**Data extract**
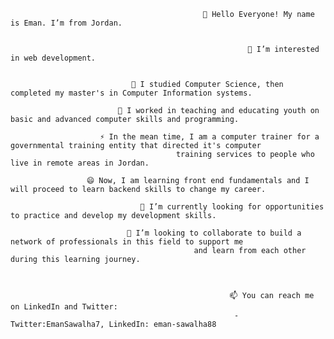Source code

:                                                👋 Hello Everyone! My name is Eman. I’m from Jordan.
                                               
                                               
                                                         👀 I’m interested in web development.  
                                                         
                                                         
                               🌱 I studied Computer Science, then completed my master's in Computer Information systems. 
 
                            🤔 I worked in teaching and educating youth on basic and advanced computer skills and programming. 
 
                        ⚡ In the mean time, I am a computer trainer for a governmental training entity that directed it's computer 
                                         training services to people who live in remote areas in Jordan.
    
                     😄 Now, I am learning front end fundamentals and I will proceed to learn backend skills to change my career.
 
                                 🔭 I’m currently looking for opportunities to practice and develop my development skills.
 
                              💞️ I’m looking to collaborate to build a network of professionals in this field to support me 
                                             and learn from each other during this learning journey.
     
                                                     
                                                     
                                                     📫 You can reach me on LinkedIn and Twitter:
                                                      - Twitter:EmanSawalha7, LinkedIn: eman-sawalha88 


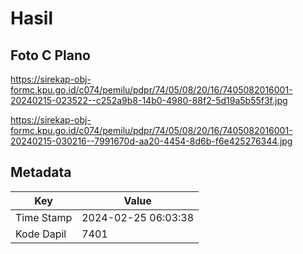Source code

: # Hasil

## Foto C Plano

https://sirekap-obj-formc.kpu.go.id/c074/pemilu/pdpr/74/05/08/20/16/7405082016001-20240215-023522--c252a9b8-14b0-4980-88f2-5d19a5b55f3f.jpg

https://sirekap-obj-formc.kpu.go.id/c074/pemilu/pdpr/74/05/08/20/16/7405082016001-20240215-030216--7991670d-aa20-4454-8d6b-f6e425276344.jpg


## Metadata

| Key        | Value               |
| ---------- | ------------------- |
| Time Stamp | 2024-02-25 06:03:38 |
| Kode Dapil | 7401                |



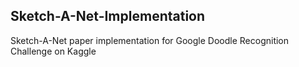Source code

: ## Sketch-A-Net-Implementation

Sketch-A-Net paper implementation for Google Doodle Recognition Challenge on Kaggle
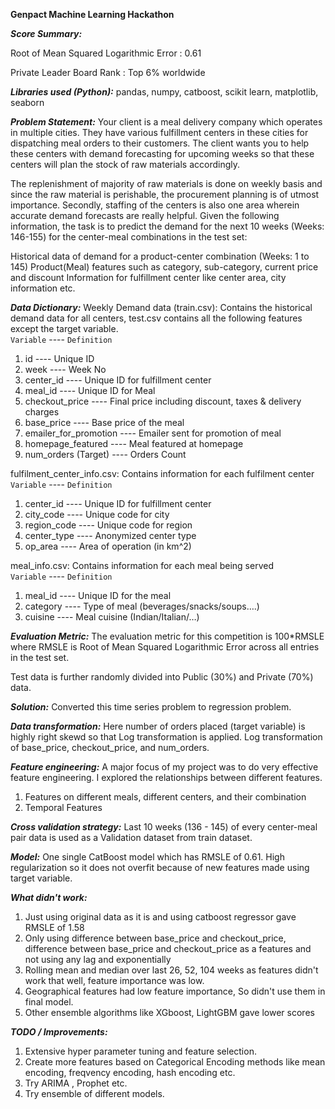 **Genpact Machine Learning Hackathon**

***Score Summary:***

Root of Mean Squared Logarithmic Error : 0.61

Private Leader Board Rank : Top 6% worldwide

***Libraries used (Python):***
pandas, numpy, catboost, scikit learn, matplotlib, seaborn


***Problem Statement:***
Your client is a meal delivery company which operates in multiple cities. They have various fulfillment centers in these cities for dispatching meal orders to their customers. The client wants you to help these centers with demand forecasting for upcoming weeks so that these centers will plan the stock of raw materials accordingly.

The replenishment of majority of raw materials is done on weekly basis and since the raw material is perishable, the procurement planning is of utmost importance. Secondly, staffing of the centers is also one area wherein accurate demand forecasts are really helpful. Given the following information, the task is to predict the demand for the next 10 weeks (Weeks: 146-155) for the center-meal combinations in the test set:

Historical data of demand for a product-center combination (Weeks: 1 to 145)
Product(Meal) features such as category, sub-category, current price and discount
Information for fulfillment center like center area, city information etc.


***Data Dictionary:***
Weekly Demand data (train.csv): Contains the historical demand data for all centers, test.csv contains all the following features except the target variable. <br/>
`Variable`               ---- `Definition`
1. id	                   ---- Unique ID
2. week                  ---- Week No                                                 
3. center_id	           ---- Unique ID for fulfillment center                        
4. meal_id	             ---- Unique ID for Meal                                      
5. checkout_price	       ---- Final price including discount, taxes & delivery charges
6. base_price	           ---- Base price of the meal                                  
7. emailer_for_promotion ---- Emailer sent for promotion of meal 
8. homepage_featured     ---- Meal featured at homepage                               
9. num_orders	(Target)   ---- Orders Count                                            

fulfilment_center_info.csv: Contains information for each fulfilment center <br/>
`Variable` ---- `Definition`                    
1. center_id   ---- Unique ID for fulfillment center
2. city_code   ---- Unique code for city            
3. region_code ---- Unique code for region          
4. center_type ---- Anonymized center type          
5. op_area	   ---- Area of operation (in km^2)     

meal_info.csv: Contains information for each meal being served <br/>
`Variable`  ---- `Definition`                           
1. meal_id  ---- Unique ID for the meal                 
2. category	---- Type of meal (beverages/snacks/soups….)
3. cuisine	---- Meal cuisine (Indian/Italian/…)        

***Evaluation Metric:***
The evaluation metric for this competition is 100*RMSLE where RMSLE is Root of Mean Squared Logarithmic Error across all entries in the test set.

Test data is further randomly divided into Public (30%) and Private (70%) data.

***Solution:***
Converted this time series problem to regression problem.


***Data transformation:***
Here number of orders placed (target variable) is highly right skewd so that Log transformation is applied.
Log transformation of base_price, checkout_price, and num_orders.

***Feature engineering:***
A major focus of my project was to do very effective feature engineering. I explored the relationships between different features.
1. Features on different meals, different centers, and their combination
2. Temporal Features


***Cross validation strategy:***
Last 10 weeks (136 - 145) of every center-meal pair data is used as a Validation dataset from train dataset.


***Model:***
One single CatBoost model which has RMSLE of 0.61.
High regularization so it does not overfit because of new features made using target variable.


***What didn't work:***
1. Just using original data as it is and using catboost regressor gave RMSLE of 1.58
2. Only using difference between base_price and checkout_price, difference between base_price and checkout_price as a features and not using any lag and exponentially
3. Rolling mean and median over last 26, 52, 104 weeks as features didn't work that well, feature importance was low.
4. Geographical features had low feature importance, So didn't use them in final model.
5. Other ensemble algorithms like XGboost, LightGBM gave lower scores


***TODO / Improvements:***
1. Extensive hyper parameter tuning and feature selection.
2. Create more features based on Categorical Encoding methods like mean encoding, freqvency encoding, hash encoding etc.
3. Try ARIMA , Prophet etc.
4. Try ensemble of different models.
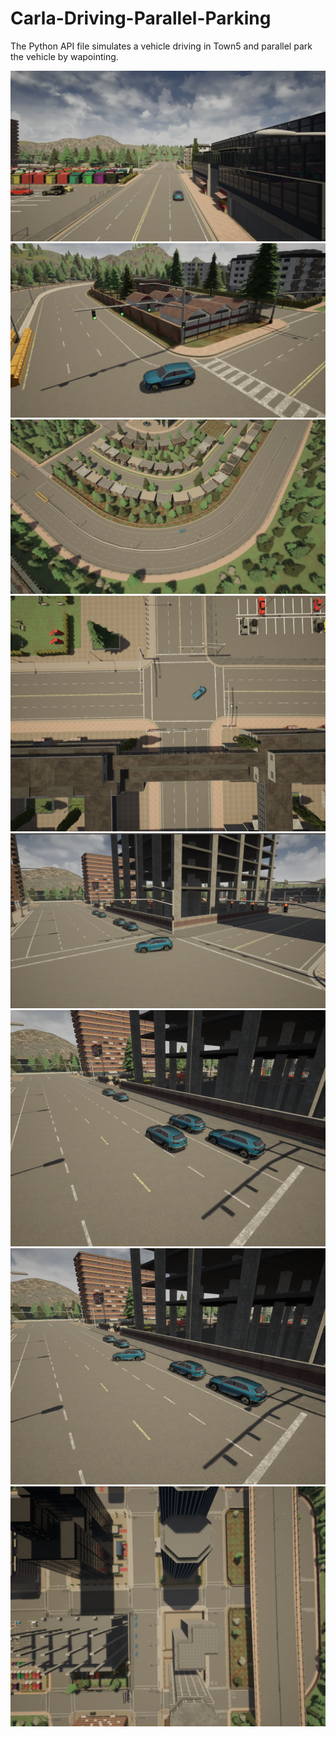 # Carla-Driving-Parallel-Parking
The Python API file simulates a vehicle driving in Town5 and parallel park the vehicle by wapointing.


![](CarlaImages/carla1.png)
![](CarlaImages/carla2.png)
![](CarlaImages/carla3.png)
![](CarlaImages/carla4.png)
![](CarlaImages/carla9.png)
![](CarlaImages/carla5.png)
![](CarlaImages/carla6.png)
![](CarlaImages/carla8.png)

**Task instructions**
Start with the line above that contains "taxes & delivery charges" and stop after the line that contains "A major focus". Output those lines exactly, and only those.

**Written response**
5. checkout_price	       ---- Final price including discount, taxes & delivery charges
6. base_price	           ---- Base price of the meal                                  
7. emailer_for_promotion ---- Emailer sent for promotion of meal 
8. homepage_featured     ---- Meal featured at homepage                               
9. num_orders	(Target)   ---- Orders Count                                            

fulfilment_center_info.csv: Contains information for each fulfilment center <br/>
`Variable` ---- `Definition`                    
1. center_id   ---- Unique ID for fulfillment center
2. city_code   ---- Unique code for city            
3. region_code ---- Unique code for region          
4. center_type ---- Anonymized center type          
5. op_area	   ---- Area of operation (in km^2)     

meal_info.csv: Contains information for each meal being served <br/>
`Variable`  ---- `Definition`                           
1. meal_id  ---- Unique ID for the meal                 
2. category	---- Type of meal (beverages/snacks/soups….)
3. cuisine	---- Meal cuisine (Indian/Italian/…)        

***Evaluation Metric:***
The evaluation metric for this competition is 100*RMSLE where RMSLE is Root of Mean Squared Logarithmic Error across all entries in the test set.

Test data is further randomly divided into Public (30%) and Private (70%) data.

***Solution:***
Converted this time series problem to regression problem.


***Data transformation:***
Here number of orders placed (target variable) is highly right skewd so that Log transformation is applied.
Log transformation of base_price, checkout_price, and num_orders.

***Feature engineering:***
A major focus of my project was to do very effective feature engineering. I explored the relationships between different features.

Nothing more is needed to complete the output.